There's a new bidding war for geothermal
An auction for geothermal energy development on federal lands set a record yesterday. Companies placed six-figure bids for lease sales across more than 190,000 acres — nearly double the amount of land as the previous record-setting auction last fall.
Why it matters: The surge in interest reflects mounting investor appetite for geothermal energy development and, by extension, the level of demand they expect to see for the round-the-clock, clean electricity that geothermal can generate.
Driving the news: The Bureau of Land Management held a lease sale Tuesday for parcels across four districts in Nevada.
- The auction attracted bids for 192,912 acres, or about 300 square miles, per results posted by BLM. The winning bidders committed to pay nearly $2.98 million.
- That's vastly more than the previous recordholder, which was another lease sale in Nevada in October, a BLM spokesperson tells Axios. That auction received bids for about 102,402 acres, at a total of just $637,892.
Of note: Registered bidders for yesterday's auction included not just geothermal energy developers, such as Zanskar Geothermal & Minerals, OM Geothermal and TLS Geothermics Corp., but also oil and gas companies like Chevron and Kirkwood Oil and Gas.
- Regional utilities and power producers, such as Nevada Energy subsidiary Sierra Pacific Power Co., participated as well.
State of play: Geothermal last year accounted for just 0.4% of U.S. electricity generation, but the sector's boom moment seems to be here.
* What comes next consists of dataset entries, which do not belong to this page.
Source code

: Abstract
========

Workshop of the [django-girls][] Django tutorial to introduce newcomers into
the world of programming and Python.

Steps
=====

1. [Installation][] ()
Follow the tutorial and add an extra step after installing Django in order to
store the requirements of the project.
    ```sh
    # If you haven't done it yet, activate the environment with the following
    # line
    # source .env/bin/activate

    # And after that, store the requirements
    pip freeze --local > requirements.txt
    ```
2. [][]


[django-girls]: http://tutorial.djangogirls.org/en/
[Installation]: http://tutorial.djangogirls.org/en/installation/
- The technology provides nonintermittent (or "firm"), zero-emissions electricity generated from hot rock deep beneath the Earth's surface.
Meanwhile: Geothermal energy developer Fervo Energy last week closed $138 million in funding, which appeared to be the largest investment round in the sector, as reported exclusively by Axios.
- The U.S. Department of Energy this summer said geothermal could account for 8.5% of U.S. electricity generation by 2050.
- California regulators last year issued a mandate for 1,000 MW of firm, emissions-free energy by 2026 — a move expected to spur the national geothermal market.